**INSTRUCTIONS FOR THE TASK:** Count every line in the entries below that contains the word "reflist", and give only that number.

[Extracted records]
---
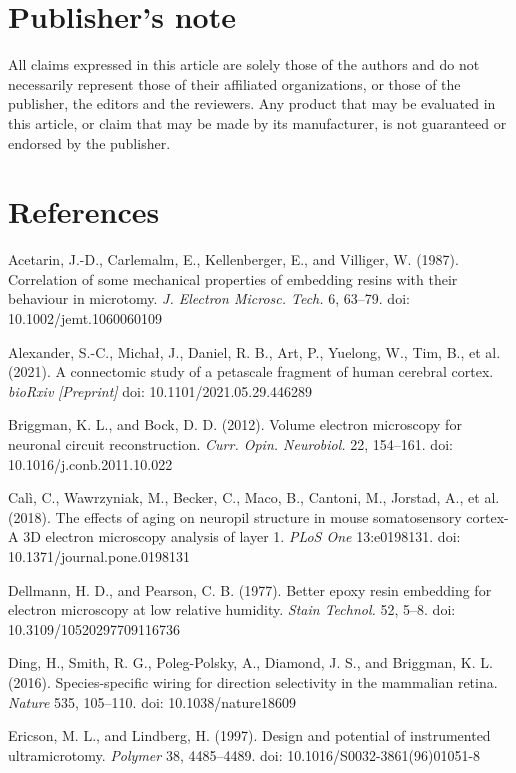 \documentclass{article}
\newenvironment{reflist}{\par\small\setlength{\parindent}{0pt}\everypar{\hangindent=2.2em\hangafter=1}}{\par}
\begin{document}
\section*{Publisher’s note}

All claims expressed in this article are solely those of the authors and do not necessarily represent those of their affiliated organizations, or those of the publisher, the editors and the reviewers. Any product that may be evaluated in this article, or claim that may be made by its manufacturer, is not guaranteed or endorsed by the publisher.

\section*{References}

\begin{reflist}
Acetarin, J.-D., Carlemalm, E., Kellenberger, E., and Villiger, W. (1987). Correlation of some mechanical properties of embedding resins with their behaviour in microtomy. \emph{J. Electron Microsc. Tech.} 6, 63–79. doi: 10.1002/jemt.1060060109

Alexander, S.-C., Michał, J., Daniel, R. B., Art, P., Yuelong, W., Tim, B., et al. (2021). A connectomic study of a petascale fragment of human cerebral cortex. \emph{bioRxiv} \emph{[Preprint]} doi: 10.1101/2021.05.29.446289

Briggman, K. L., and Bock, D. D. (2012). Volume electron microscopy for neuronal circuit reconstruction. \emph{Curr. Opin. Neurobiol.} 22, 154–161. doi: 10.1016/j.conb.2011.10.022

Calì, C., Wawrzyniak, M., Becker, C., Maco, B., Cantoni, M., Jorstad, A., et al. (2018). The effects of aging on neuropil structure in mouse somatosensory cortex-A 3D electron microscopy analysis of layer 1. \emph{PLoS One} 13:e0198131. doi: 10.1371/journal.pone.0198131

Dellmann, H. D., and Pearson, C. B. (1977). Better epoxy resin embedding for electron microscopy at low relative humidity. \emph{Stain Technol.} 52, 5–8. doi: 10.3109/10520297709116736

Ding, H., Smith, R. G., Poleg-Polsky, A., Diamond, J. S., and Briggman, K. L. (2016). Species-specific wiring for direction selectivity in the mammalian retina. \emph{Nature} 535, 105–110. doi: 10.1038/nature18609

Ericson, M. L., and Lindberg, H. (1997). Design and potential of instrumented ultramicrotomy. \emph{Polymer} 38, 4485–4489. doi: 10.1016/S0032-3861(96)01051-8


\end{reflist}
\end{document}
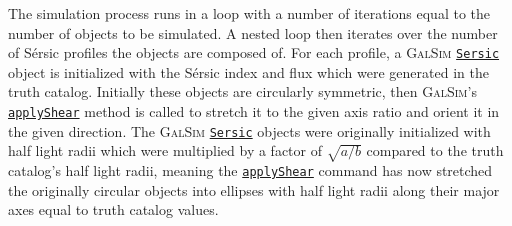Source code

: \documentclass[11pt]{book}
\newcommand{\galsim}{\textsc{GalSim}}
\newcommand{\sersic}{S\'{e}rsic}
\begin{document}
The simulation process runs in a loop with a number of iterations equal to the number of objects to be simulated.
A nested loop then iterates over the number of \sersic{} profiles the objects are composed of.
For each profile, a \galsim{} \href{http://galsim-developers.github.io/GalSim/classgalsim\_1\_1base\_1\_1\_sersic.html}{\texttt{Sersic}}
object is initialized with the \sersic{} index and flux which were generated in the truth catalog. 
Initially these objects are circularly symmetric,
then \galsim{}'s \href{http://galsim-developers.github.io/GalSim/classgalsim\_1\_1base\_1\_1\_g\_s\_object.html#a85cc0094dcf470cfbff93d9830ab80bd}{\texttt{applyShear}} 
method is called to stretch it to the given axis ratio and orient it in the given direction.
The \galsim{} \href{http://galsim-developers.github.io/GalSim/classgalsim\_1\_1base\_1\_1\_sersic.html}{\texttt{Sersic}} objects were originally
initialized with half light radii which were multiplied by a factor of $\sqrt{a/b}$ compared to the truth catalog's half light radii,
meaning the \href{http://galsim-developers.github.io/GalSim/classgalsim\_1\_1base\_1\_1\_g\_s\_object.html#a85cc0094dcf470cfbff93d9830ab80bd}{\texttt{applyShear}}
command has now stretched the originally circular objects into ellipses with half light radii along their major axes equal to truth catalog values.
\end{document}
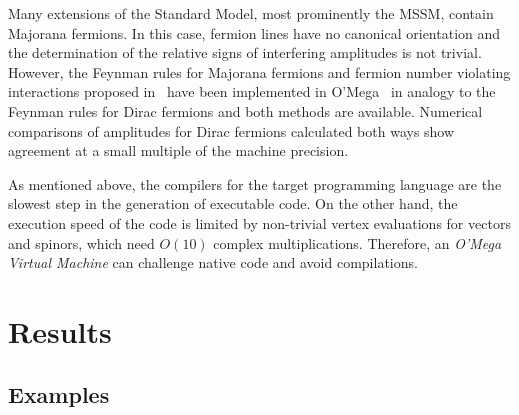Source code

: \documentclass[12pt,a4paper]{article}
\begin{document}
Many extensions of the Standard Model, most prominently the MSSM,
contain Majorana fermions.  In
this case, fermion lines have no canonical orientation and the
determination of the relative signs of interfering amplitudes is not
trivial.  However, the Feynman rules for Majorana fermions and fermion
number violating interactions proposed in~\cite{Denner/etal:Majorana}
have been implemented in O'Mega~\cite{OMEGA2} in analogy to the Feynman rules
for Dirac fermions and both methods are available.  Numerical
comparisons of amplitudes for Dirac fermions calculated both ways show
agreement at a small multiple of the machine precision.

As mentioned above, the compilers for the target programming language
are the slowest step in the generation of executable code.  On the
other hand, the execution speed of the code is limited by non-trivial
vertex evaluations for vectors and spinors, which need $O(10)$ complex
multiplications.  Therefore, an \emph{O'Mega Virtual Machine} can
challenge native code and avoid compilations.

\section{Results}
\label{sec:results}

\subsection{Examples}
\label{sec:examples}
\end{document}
---
**RESPONSE:** 3